Only an exact copy of every record counts as an answer.

:: The records ::

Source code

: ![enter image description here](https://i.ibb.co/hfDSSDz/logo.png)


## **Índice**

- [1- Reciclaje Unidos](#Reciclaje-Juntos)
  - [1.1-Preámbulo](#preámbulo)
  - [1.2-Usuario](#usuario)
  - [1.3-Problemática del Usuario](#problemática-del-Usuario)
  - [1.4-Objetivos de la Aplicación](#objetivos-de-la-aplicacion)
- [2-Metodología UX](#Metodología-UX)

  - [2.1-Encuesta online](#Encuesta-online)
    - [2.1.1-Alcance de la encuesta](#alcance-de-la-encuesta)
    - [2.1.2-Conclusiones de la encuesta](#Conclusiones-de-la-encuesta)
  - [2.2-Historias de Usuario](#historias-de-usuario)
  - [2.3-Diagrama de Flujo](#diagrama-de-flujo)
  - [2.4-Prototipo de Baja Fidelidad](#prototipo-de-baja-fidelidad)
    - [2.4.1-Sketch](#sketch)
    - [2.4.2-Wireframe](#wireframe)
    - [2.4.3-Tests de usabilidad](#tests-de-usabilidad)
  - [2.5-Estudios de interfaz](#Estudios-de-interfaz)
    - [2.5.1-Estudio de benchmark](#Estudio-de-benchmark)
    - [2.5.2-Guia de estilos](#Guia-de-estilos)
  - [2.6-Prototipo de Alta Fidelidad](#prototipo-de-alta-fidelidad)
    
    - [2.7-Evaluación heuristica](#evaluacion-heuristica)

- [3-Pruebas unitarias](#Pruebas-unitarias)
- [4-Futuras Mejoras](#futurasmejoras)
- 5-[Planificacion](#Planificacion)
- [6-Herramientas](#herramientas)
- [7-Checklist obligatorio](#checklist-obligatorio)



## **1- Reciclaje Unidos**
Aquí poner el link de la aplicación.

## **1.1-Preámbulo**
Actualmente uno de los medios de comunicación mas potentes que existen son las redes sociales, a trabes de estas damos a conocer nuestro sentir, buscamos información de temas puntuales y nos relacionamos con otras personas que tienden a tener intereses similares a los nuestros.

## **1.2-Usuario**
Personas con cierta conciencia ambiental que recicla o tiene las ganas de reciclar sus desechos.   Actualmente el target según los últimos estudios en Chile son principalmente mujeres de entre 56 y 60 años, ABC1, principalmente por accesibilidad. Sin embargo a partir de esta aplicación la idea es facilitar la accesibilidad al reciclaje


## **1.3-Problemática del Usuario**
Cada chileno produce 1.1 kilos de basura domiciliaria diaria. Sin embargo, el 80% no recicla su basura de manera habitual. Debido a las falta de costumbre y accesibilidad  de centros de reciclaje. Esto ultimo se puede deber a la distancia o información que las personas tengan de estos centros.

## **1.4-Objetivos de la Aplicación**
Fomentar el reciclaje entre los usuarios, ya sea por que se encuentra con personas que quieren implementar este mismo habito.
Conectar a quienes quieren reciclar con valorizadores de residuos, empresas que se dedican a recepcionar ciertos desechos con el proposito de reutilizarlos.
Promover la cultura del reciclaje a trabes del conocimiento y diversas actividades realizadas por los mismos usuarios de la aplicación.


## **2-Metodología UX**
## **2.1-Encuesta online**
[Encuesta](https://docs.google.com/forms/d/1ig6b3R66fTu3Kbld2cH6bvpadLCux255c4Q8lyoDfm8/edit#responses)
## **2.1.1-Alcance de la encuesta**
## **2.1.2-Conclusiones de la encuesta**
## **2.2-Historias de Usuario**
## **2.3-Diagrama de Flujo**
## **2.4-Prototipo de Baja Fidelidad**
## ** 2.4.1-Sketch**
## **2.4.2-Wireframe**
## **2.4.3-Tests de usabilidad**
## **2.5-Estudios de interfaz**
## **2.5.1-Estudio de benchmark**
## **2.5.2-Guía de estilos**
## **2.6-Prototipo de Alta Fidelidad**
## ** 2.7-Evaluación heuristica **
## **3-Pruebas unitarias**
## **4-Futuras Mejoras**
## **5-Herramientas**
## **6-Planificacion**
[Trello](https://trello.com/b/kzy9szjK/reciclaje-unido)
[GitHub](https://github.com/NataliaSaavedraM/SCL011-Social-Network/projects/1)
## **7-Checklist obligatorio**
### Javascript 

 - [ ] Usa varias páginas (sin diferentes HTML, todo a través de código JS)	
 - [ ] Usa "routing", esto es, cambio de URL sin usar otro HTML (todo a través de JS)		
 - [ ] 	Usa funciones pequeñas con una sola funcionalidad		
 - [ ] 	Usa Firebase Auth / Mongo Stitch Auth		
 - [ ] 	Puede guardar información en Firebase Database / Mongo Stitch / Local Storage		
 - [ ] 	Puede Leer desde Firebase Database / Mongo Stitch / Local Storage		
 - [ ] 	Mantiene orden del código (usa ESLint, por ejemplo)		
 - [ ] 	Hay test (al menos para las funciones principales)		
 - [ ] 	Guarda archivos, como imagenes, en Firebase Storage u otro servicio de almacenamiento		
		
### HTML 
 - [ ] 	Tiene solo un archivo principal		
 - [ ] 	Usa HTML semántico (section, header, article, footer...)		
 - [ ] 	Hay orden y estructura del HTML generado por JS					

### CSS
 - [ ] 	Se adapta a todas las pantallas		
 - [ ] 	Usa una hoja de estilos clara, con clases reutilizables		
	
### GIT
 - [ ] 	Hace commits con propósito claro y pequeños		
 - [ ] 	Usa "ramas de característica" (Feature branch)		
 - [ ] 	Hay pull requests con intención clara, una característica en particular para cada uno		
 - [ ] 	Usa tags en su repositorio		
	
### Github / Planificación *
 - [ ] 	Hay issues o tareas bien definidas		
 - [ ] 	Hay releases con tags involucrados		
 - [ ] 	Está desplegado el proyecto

:::

## Your response
Source code

: ![enter image description here](https://i.ibb.co/hfDSSDz/logo.png)


## **Índice**

- [1- Reciclaje Unidos](#Reciclaje-Juntos)
  - [1.1-Preámbulo](#preámbulo)
  - [1.2-Usuario](#usuario)
  - [1.3-Problemática del Usuario](#problemática-del-Usuario)
  - [1.4-Objetivos de la Aplicación](#objetivos-de-la-aplicacion)
- [2-Metodología UX](#Metodología-UX)

  - [2.1-Encuesta online](#Encuesta-online)
    - [2.1.1-Alcance de la encuesta](#alcance-de-la-encuesta)
    - [2.1.2-Conclusiones de la encuesta](#Conclusiones-de-la-encuesta)
  - [2.2-Historias de Usuario](#historias-de-usuario)
  - [2.3-Diagrama de Flujo](#diagrama-de-flujo)
  - [2.4-Prototipo de Baja Fidelidad](#prototipo-de-baja-fidelidad)
    - [2.4.1-Sketch](#sketch)
    - [2.4.2-Wireframe](#wireframe)
    - [2.4.3-Tests de usabilidad](#tests-de-usabilidad)
  - [2.5-Estudios de interfaz](#Estudios-de-interfaz)
    - [2.5.1-Estudio de benchmark](#Estudio-de-benchmark)
    - [2.5.2-Guia de estilos](#Guia-de-estilos)
  - [2.6-Prototipo de Alta Fidelidad](#prototipo-de-alta-fidelidad)
    
    - [2.7-Evaluación heuristica](#evaluacion-heuristica)

- [3-Pruebas unitarias](#Pruebas-unitarias)
- [4-Futuras Mejoras](#futurasmejoras)
- 5-[Planificacion](#Planificacion)
- [6-Herramientas](#herramientas)
- [7-Checklist obligatorio](#checklist-obligatorio)



## **1- Reciclaje Unidos**
Aquí poner el link de la aplicación.

## **1.1-Preámbulo**
Actualmente uno de los medios de comunicación mas potentes que existen son las redes sociales, a trabes de estas damos a conocer nuestro sentir, buscamos información de temas puntuales y nos relacionamos con otras personas que tienden a tener intereses similares a los nuestros.

## **1.2-Usuario**
Personas con cierta conciencia ambiental que recicla o tiene las ganas de reciclar sus desechos.   Actualmente el target según los últimos estudios en Chile son principalmente mujeres de entre 56 y 60 años, ABC1, principalmente por accesibilidad. Sin embargo a partir de esta aplicación la idea es facilitar la accesibilidad al reciclaje


## **1.3-Problemática del Usuario**
Cada chileno produce 1.1 kilos de basura domiciliaria diaria. Sin embargo, el 80% no recicla su basura de manera habitual. Debido a las falta de costumbre y accesibilidad  de centros de reciclaje. Esto ultimo se puede deber a la distancia o información que las personas tengan de estos centros.

## **1.4-Objetivos de la Aplicación**
Fomentar el reciclaje entre los usuarios, ya sea por que se encuentra con personas que quieren implementar este mismo habito.
Conectar a quienes quieren reciclar con valorizadores de residuos, empresas que se dedican a recepcionar ciertos desechos con el proposito de reutilizarlos.
Promover la cultura del reciclaje a trabes del conocimiento y diversas actividades realizadas por los mismos usuarios de la aplicación.


## **2-Metodología UX**
## **2.1-Encuesta online**
[Encuesta](https://docs.google.com/forms/d/1ig6b3R66fTu3Kbld2cH6bvpadLCux255c4Q8lyoDfm8/edit#responses)
## **2.1.1-Alcance de la encuesta**
## **2.1.2-Conclusiones de la encuesta**
## **2.2-Historias de Usuario**
## **2.3-Diagrama de Flujo**
## **2.4-Prototipo de Baja Fidelidad**
## ** 2.4.1-Sketch**
## **2.4.2-Wireframe**
## **2.4.3-Tests de usabilidad**
## **2.5-Estudios de interfaz**
## **2.5.1-Estudio de benchmark**
## **2.5.2-Guía de estilos**
## **2.6-Prototipo de Alta Fidelidad**
## ** 2.7-Evaluación heuristica **
## **3-Pruebas unitarias**
## **4-Futuras Mejoras**
## **5-Herramientas**
## **6-Planificacion**
[Trello](https://trello.com/b/kzy9szjK/reciclaje-unido)
[GitHub](https://github.com/NataliaSaavedraM/SCL011-Social-Network/projects/1)
## **7-Checklist obligatorio**
### Javascript 

 - [ ] Usa varias páginas (sin diferentes HTML, todo a través de código JS)	
 - [ ] Usa "routing", esto es, cambio de URL sin usar otro HTML (todo a través de JS)		
 - [ ] 	Usa funciones pequeñas con una sola funcionalidad		
 - [ ] 	Usa Firebase Auth / Mongo Stitch Auth		
 - [ ] 	Puede guardar información en Firebase Database / Mongo Stitch / Local Storage		
 - [ ] 	Puede Leer desde Firebase Database / Mongo Stitch / Local Storage		
 - [ ] 	Mantiene orden del código (usa ESLint, por ejemplo)		
 - [ ] 	Hay test (al menos para las funciones principales)		
 - [ ] 	Guarda archivos, como imagenes, en Firebase Storage u otro servicio de almacenamiento		
		
### HTML 
 - [ ] 	Tiene solo un archivo principal		
 - [ ] 	Usa HTML semántico (section, header, article, footer...)		
 - [ ] 	Hay orden y estructura del HTML generado por JS					

### CSS
 - [ ] 	Se adapta a todas las pantallas		
 - [ ] 	Usa una hoja de estilos clara, con clases reutilizables		
	
### GIT
 - [ ] 	Hace commits con propósito claro y pequeños		
 - [ ] 	Usa "ramas de característica" (Feature branch)		
 - [ ] 	Hay pull requests con intención clara, una característica en particular para cada uno		
 - [ ] 	Usa tags en su repositorio		
	
### Github / Planificación *
 - [ ] 	Hay issues o tareas bien definidas		
 - [ ] 	Hay releases con tags involucrados		
 - [ ] 	Está desplegado el proyecto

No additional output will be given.